:: Input data ::
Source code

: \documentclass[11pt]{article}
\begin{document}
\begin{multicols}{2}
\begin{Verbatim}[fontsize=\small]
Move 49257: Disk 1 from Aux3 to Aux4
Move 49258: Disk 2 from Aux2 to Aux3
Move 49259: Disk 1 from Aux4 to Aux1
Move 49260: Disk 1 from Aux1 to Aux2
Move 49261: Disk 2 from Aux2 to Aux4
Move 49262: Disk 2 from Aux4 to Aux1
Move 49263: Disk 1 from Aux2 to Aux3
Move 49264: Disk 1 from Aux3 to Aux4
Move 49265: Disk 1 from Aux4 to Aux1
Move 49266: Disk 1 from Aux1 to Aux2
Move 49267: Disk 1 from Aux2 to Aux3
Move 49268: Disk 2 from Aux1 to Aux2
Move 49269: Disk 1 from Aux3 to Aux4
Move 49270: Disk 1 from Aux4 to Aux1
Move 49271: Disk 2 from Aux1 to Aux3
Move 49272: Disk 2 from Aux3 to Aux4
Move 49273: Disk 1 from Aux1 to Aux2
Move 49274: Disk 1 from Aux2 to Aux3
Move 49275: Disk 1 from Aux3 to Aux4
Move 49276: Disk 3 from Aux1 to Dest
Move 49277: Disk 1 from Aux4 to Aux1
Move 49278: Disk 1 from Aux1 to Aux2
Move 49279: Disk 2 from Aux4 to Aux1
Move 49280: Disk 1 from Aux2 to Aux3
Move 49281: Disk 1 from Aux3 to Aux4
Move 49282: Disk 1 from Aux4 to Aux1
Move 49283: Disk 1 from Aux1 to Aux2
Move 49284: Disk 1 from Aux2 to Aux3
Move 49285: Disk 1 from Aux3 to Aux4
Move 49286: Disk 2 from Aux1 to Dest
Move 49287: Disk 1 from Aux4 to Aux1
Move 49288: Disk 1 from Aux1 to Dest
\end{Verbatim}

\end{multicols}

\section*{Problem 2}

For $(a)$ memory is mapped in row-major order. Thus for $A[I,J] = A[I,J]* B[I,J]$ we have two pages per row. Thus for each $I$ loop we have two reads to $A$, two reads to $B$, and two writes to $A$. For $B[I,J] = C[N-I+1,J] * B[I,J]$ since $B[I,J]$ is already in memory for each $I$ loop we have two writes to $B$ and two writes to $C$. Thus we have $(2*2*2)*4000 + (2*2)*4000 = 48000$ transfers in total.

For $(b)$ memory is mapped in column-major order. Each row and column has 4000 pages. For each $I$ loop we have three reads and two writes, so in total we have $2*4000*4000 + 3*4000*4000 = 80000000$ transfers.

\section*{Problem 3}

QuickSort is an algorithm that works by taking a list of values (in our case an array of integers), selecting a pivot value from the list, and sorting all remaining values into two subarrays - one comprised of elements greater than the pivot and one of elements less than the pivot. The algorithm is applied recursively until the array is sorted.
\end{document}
:::
■ Problem details
Whatever appears in the data above must be copied word for word.

■ Solution for this problem
Source code

: \documentclass[11pt]{article}
\begin{document}
\begin{multicols}{2}
\begin{Verbatim}[fontsize=\small]
Move 49257: Disk 1 from Aux3 to Aux4
Move 49258: Disk 2 from Aux2 to Aux3
Move 49259: Disk 1 from Aux4 to Aux1
Move 49260: Disk 1 from Aux1 to Aux2
Move 49261: Disk 2 from Aux2 to Aux4
Move 49262: Disk 2 from Aux4 to Aux1
Move 49263: Disk 1 from Aux2 to Aux3
Move 49264: Disk 1 from Aux3 to Aux4
Move 49265: Disk 1 from Aux4 to Aux1
Move 49266: Disk 1 from Aux1 to Aux2
Move 49267: Disk 1 from Aux2 to Aux3
Move 49268: Disk 2 from Aux1 to Aux2
Move 49269: Disk 1 from Aux3 to Aux4
Move 49270: Disk 1 from Aux4 to Aux1
Move 49271: Disk 2 from Aux1 to Aux3
Move 49272: Disk 2 from Aux3 to Aux4
Move 49273: Disk 1 from Aux1 to Aux2
Move 49274: Disk 1 from Aux2 to Aux3
Move 49275: Disk 1 from Aux3 to Aux4
Move 49276: Disk 3 from Aux1 to Dest
Move 49277: Disk 1 from Aux4 to Aux1
Move 49278: Disk 1 from Aux1 to Aux2
Move 49279: Disk 2 from Aux4 to Aux1
Move 49280: Disk 1 from Aux2 to Aux3
Move 49281: Disk 1 from Aux3 to Aux4
Move 49282: Disk 1 from Aux4 to Aux1
Move 49283: Disk 1 from Aux1 to Aux2
Move 49284: Disk 1 from Aux2 to Aux3
Move 49285: Disk 1 from Aux3 to Aux4
Move 49286: Disk 2 from Aux1 to Dest
Move 49287: Disk 1 from Aux4 to Aux1
Move 49288: Disk 1 from Aux1 to Dest
\end{Verbatim}

\end{multicols}

\section*{Problem 2}

For $(a)$ memory is mapped in row-major order. Thus for $A[I,J] = A[I,J]* B[I,J]$ we have two pages per row. Thus for each $I$ loop we have two reads to $A$, two reads to $B$, and two writes to $A$. For $B[I,J] = C[N-I+1,J] * B[I,J]$ since $B[I,J]$ is already in memory for each $I$ loop we have two writes to $B$ and two writes to $C$. Thus we have $(2*2*2)*4000 + (2*2)*4000 = 48000$ transfers in total.

For $(b)$ memory is mapped in column-major order. Each row and column has 4000 pages. For each $I$ loop we have three reads and two writes, so in total we have $2*4000*4000 + 3*4000*4000 = 80000000$ transfers.

\section*{Problem 3}

QuickSort is an algorithm that works by taking a list of values (in our case an array of integers), selecting a pivot value from the list, and sorting all remaining values into two subarrays - one comprised of elements greater than the pivot and one of elements less than the pivot. The algorithm is applied recursively until the array is sorted.
\end{document}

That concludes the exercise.